— What this task involves —
Find the string "USING" in the data, and copy out each line that has it.

Stored data
-- Opening Marker --
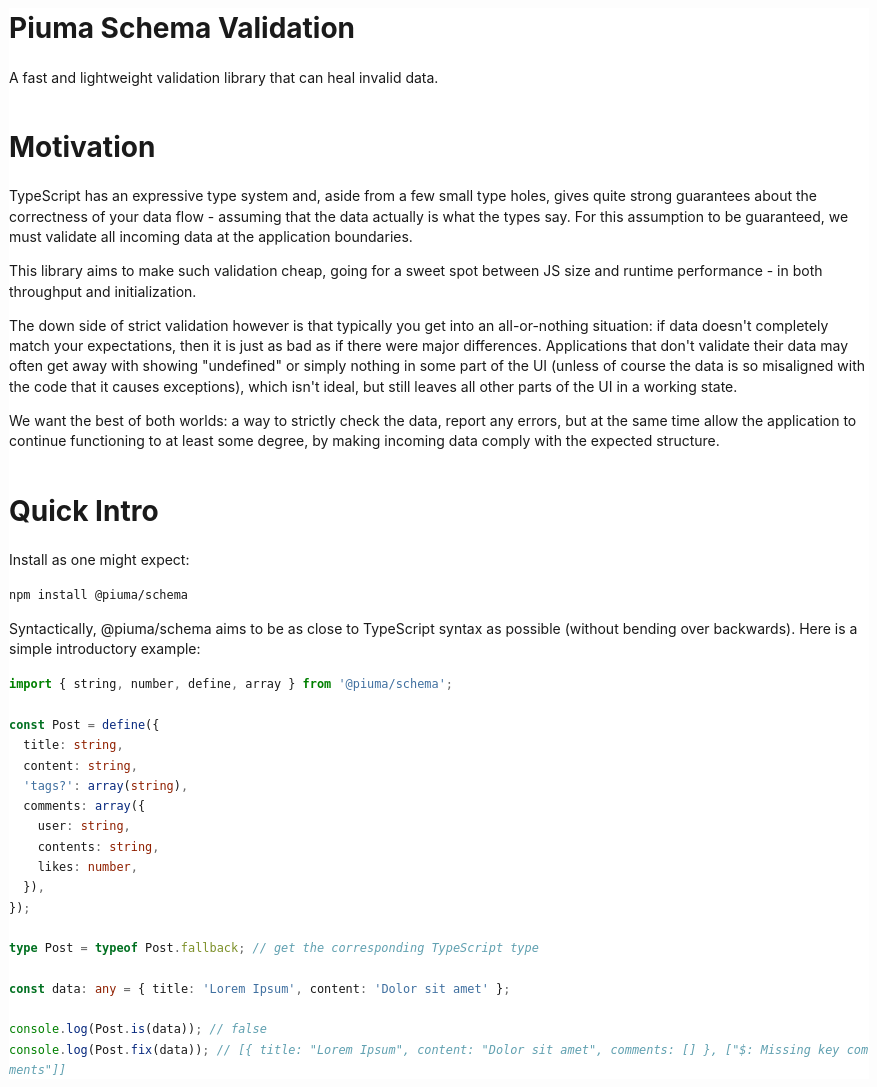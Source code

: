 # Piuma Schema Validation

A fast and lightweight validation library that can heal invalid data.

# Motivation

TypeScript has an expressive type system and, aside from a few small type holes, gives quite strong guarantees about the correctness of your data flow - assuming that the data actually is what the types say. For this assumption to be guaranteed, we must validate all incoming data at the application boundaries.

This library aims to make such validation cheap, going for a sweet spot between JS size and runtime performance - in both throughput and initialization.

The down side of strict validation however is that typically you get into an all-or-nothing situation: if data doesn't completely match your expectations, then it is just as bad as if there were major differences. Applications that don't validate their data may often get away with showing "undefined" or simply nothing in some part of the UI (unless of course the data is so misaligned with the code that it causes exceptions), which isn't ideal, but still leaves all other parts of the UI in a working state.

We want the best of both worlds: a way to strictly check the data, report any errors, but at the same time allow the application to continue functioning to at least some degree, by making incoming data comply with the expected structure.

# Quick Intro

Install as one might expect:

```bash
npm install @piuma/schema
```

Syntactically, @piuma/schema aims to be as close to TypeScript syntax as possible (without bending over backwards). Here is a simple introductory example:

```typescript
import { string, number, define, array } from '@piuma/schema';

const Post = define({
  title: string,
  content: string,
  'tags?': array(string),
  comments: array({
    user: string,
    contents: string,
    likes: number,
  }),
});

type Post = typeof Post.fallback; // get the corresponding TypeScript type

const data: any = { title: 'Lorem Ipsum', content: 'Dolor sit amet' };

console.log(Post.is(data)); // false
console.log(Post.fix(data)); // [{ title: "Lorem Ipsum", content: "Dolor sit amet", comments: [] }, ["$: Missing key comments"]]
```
-- Closing Marker --
-- Opening Marker --
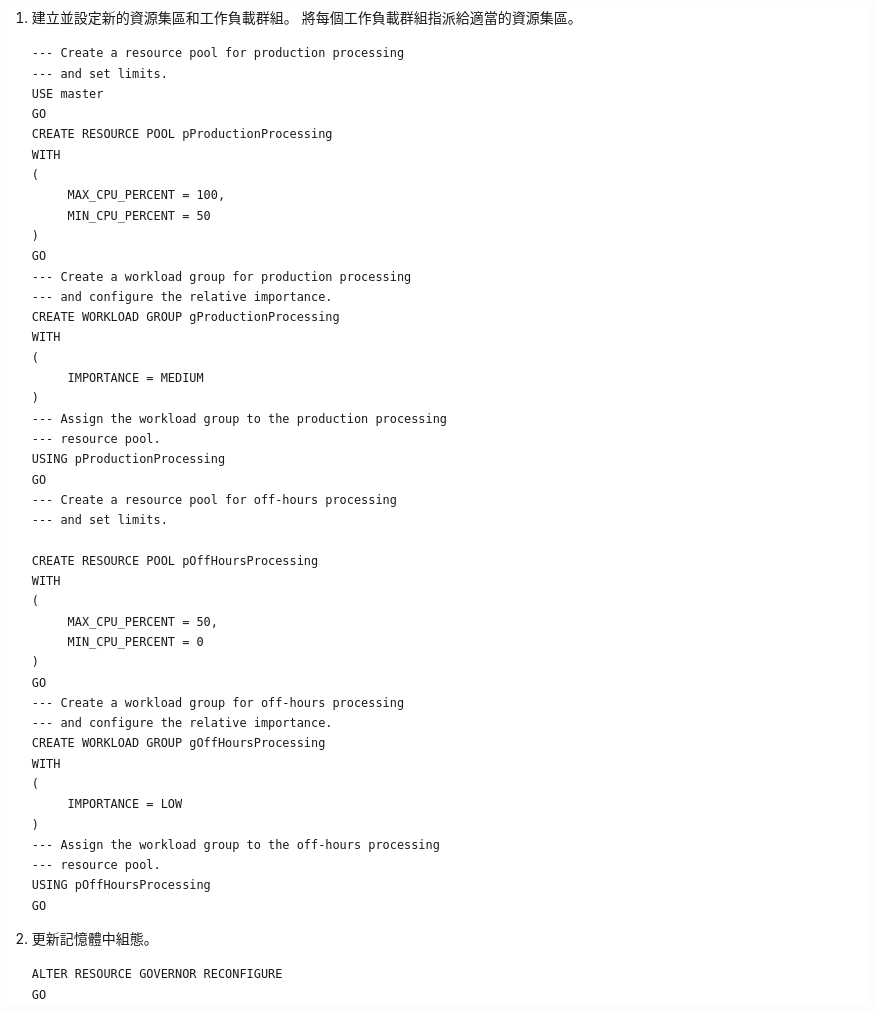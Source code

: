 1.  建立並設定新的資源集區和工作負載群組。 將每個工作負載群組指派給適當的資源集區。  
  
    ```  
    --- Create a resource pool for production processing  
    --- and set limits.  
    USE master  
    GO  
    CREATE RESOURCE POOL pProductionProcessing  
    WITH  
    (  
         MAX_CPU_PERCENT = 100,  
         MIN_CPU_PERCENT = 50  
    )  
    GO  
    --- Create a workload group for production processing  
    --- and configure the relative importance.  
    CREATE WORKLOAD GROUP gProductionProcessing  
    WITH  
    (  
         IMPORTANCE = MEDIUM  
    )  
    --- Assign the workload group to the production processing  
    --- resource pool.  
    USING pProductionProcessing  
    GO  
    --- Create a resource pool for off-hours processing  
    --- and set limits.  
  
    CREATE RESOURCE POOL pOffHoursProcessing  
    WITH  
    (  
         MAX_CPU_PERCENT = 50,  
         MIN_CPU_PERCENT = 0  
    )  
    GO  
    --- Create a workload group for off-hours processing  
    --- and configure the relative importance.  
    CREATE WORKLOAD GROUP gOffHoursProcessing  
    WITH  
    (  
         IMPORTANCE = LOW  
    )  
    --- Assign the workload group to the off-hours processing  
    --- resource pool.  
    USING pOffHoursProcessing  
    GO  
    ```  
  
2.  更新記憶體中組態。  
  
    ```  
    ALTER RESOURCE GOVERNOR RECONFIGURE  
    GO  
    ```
-- Closing Marker --
-- Opening Marker --
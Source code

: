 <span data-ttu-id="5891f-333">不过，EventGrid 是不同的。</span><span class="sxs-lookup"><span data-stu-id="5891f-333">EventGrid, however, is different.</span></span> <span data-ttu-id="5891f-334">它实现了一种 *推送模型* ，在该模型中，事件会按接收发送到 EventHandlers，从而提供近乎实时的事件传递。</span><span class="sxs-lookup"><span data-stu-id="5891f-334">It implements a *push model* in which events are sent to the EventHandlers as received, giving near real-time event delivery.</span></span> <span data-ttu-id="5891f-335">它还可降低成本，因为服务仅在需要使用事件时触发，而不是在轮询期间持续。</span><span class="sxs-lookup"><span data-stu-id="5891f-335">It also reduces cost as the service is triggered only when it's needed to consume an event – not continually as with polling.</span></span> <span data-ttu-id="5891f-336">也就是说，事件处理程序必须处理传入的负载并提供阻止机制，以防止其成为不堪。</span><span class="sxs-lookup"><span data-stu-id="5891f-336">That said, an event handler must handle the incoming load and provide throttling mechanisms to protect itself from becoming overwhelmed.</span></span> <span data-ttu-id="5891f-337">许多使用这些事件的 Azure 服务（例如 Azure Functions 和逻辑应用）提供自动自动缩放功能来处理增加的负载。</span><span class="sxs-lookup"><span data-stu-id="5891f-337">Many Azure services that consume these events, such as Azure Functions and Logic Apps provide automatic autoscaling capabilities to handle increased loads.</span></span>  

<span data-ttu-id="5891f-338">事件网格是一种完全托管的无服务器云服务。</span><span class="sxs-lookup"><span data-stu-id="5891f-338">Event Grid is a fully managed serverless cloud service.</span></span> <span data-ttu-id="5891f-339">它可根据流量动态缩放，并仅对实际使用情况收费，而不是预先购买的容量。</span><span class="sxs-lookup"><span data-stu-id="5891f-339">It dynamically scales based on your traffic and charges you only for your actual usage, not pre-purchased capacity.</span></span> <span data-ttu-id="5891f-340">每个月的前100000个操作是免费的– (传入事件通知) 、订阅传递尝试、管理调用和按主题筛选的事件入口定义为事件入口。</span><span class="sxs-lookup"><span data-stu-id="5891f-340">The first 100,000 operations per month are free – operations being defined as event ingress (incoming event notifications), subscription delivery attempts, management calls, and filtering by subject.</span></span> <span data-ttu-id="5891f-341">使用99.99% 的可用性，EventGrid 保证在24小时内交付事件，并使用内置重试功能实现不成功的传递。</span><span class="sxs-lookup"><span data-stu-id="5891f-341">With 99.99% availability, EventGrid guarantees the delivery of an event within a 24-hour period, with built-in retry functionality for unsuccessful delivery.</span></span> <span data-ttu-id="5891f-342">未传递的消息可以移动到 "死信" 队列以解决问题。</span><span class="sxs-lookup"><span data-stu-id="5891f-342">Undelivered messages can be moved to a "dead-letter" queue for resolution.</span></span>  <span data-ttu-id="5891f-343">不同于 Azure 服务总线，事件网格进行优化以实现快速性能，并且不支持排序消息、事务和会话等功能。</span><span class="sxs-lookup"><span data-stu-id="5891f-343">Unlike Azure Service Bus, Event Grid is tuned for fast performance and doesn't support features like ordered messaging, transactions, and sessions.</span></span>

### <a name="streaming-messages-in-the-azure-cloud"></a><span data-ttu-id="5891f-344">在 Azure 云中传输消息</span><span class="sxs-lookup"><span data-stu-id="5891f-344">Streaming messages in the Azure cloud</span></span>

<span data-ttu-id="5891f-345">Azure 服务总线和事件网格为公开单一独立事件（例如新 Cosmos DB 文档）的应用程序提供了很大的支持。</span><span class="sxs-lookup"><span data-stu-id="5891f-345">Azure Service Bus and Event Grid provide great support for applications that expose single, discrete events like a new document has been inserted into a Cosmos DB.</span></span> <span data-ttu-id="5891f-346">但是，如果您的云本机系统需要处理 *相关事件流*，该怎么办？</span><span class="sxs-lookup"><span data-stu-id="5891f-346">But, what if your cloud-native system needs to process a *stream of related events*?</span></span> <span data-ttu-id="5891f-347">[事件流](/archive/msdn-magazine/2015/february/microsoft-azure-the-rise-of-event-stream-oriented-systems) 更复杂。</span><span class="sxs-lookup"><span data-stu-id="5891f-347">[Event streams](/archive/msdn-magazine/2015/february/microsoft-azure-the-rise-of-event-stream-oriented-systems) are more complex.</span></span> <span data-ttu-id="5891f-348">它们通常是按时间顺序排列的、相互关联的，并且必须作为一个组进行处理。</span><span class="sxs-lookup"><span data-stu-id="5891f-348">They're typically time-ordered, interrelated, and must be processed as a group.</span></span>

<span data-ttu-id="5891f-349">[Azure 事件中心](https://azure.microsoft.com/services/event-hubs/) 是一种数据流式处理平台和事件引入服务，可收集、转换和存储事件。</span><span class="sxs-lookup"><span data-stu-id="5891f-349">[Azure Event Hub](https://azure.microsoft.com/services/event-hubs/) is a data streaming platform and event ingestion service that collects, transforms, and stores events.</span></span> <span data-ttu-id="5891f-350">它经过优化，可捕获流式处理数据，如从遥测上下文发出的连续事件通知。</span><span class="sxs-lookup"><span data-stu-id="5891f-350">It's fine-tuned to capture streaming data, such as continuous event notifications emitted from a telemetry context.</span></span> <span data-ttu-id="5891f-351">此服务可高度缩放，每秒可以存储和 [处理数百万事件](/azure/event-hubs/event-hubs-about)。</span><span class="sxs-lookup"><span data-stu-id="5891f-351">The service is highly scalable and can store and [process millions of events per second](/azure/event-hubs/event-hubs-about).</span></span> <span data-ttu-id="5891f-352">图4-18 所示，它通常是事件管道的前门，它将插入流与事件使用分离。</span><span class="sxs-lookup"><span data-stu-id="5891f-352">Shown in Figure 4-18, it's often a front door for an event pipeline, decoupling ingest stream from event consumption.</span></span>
-- Closing Marker --
— Task response —
    USING pProductionProcessing  
    USING pOffHoursProcessing  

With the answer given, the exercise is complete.